Assignment. All that is needed is a count of the lines in this data that contain the word "influence".

Dataset excerpts.
# # #
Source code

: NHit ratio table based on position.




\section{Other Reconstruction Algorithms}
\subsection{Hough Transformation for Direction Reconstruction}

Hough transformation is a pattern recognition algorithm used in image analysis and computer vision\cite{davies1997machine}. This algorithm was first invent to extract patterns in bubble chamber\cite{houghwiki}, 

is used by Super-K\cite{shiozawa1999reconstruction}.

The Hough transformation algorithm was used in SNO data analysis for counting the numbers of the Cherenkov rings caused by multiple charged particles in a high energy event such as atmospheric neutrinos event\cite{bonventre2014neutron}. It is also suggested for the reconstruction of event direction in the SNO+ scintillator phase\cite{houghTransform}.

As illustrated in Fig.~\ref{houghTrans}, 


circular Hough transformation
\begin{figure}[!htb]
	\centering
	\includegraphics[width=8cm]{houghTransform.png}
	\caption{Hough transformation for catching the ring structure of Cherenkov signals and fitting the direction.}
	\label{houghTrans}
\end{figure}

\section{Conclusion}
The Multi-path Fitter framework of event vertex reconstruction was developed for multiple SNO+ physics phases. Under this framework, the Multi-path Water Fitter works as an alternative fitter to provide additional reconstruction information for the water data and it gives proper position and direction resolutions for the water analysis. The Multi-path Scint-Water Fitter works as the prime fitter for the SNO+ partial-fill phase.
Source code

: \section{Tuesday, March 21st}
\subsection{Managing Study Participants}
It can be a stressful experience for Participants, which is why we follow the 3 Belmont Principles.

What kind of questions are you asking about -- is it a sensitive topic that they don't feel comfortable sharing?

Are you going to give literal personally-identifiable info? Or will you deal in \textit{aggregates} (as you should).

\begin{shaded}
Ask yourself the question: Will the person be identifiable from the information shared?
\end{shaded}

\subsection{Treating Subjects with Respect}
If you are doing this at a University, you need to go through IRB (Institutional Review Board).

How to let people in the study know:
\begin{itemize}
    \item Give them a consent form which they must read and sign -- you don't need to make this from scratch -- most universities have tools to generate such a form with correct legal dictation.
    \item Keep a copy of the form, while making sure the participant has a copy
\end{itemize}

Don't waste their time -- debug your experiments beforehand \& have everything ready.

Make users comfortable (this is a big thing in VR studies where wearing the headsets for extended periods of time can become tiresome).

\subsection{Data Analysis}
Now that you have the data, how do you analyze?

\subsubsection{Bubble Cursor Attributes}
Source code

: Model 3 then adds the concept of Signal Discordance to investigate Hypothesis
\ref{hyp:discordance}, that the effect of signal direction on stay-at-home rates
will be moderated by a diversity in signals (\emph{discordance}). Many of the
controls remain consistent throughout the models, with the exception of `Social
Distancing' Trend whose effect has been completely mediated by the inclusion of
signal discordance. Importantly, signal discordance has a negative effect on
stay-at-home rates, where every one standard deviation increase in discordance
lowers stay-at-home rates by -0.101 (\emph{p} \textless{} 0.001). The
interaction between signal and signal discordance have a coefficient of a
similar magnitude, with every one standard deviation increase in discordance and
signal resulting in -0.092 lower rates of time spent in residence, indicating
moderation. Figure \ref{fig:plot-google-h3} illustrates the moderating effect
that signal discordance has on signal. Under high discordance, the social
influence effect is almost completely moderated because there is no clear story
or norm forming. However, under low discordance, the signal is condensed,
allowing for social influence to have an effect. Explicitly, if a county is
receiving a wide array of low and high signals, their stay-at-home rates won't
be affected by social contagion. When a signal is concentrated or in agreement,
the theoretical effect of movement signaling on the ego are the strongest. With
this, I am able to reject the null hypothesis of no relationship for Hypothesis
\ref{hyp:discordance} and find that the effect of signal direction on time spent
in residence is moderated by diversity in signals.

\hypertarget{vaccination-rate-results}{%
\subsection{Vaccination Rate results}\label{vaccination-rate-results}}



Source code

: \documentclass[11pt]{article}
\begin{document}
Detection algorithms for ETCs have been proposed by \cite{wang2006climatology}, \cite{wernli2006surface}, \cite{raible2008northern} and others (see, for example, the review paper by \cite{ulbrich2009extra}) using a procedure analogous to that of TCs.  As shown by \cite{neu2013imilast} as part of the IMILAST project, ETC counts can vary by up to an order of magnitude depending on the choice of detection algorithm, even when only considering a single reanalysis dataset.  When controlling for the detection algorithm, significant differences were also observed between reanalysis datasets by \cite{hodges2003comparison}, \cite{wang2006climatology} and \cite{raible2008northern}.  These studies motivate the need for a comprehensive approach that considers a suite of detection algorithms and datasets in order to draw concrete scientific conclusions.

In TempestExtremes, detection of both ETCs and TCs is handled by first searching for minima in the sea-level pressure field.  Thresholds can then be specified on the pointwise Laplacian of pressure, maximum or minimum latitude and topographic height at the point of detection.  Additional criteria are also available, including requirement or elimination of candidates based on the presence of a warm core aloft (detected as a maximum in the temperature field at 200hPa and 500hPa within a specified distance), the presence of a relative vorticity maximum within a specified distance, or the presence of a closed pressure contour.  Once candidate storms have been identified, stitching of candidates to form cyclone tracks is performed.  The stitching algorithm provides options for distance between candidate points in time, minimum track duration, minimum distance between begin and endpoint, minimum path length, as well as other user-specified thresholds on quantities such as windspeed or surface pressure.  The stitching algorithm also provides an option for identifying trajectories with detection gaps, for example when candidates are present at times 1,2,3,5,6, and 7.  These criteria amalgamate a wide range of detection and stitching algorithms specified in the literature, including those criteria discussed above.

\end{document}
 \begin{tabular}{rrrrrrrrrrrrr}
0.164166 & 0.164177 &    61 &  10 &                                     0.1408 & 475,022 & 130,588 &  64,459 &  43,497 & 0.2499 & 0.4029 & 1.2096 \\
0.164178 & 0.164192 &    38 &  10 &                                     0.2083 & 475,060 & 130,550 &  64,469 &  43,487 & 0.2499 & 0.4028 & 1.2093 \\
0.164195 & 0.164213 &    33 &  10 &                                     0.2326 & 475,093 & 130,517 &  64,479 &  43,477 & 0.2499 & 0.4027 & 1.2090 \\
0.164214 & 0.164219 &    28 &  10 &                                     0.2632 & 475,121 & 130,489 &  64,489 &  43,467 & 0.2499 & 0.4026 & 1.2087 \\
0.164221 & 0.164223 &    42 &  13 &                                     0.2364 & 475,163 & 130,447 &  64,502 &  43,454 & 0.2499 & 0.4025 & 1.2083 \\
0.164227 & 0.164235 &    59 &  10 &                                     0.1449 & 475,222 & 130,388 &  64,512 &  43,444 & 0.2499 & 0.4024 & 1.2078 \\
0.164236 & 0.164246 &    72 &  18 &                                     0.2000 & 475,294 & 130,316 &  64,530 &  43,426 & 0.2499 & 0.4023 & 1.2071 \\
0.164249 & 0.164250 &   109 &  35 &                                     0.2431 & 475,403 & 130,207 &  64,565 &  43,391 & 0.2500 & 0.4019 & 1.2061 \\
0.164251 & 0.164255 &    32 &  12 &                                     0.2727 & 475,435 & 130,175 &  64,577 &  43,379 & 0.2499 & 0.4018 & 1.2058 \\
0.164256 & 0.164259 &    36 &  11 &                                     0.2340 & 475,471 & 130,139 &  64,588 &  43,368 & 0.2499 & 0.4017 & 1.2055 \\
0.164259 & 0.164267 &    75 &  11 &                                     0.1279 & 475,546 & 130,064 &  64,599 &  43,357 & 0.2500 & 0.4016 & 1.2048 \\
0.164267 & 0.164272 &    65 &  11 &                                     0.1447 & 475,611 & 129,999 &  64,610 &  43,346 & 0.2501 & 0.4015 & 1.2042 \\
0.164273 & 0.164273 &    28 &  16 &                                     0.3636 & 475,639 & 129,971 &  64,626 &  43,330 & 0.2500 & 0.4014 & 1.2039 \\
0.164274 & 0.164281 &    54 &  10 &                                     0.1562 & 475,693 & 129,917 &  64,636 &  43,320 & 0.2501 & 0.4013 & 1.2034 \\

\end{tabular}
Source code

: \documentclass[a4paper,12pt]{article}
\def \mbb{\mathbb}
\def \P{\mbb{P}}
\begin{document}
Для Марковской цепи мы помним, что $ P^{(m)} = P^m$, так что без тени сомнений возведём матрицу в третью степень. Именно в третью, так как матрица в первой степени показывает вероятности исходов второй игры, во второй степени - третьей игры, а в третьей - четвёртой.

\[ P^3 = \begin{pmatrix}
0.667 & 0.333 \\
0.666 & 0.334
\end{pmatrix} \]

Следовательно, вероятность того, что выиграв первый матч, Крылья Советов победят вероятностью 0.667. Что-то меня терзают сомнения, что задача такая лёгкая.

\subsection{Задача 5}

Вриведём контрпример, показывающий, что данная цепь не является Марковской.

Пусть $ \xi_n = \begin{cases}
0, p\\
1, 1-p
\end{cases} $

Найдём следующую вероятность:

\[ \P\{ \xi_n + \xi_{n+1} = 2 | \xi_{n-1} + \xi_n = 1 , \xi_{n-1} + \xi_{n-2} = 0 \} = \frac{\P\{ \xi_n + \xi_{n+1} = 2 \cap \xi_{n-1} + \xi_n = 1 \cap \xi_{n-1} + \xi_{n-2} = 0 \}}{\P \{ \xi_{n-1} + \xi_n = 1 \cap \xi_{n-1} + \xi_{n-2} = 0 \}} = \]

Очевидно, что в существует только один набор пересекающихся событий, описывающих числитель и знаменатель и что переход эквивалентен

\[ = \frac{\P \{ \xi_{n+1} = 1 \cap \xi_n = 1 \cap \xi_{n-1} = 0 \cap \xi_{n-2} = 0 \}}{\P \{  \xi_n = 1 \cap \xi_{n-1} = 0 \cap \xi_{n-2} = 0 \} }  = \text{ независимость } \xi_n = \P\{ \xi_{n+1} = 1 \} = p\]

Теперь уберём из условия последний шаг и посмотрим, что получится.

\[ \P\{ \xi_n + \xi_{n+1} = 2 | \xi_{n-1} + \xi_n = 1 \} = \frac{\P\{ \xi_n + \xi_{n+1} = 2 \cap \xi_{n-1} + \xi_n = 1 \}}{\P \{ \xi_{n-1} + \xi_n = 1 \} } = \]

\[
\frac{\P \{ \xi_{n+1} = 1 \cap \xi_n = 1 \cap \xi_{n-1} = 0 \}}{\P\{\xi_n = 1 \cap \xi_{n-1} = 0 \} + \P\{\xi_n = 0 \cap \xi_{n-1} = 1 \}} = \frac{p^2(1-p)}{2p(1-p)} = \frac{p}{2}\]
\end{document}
# # #
Answer. 2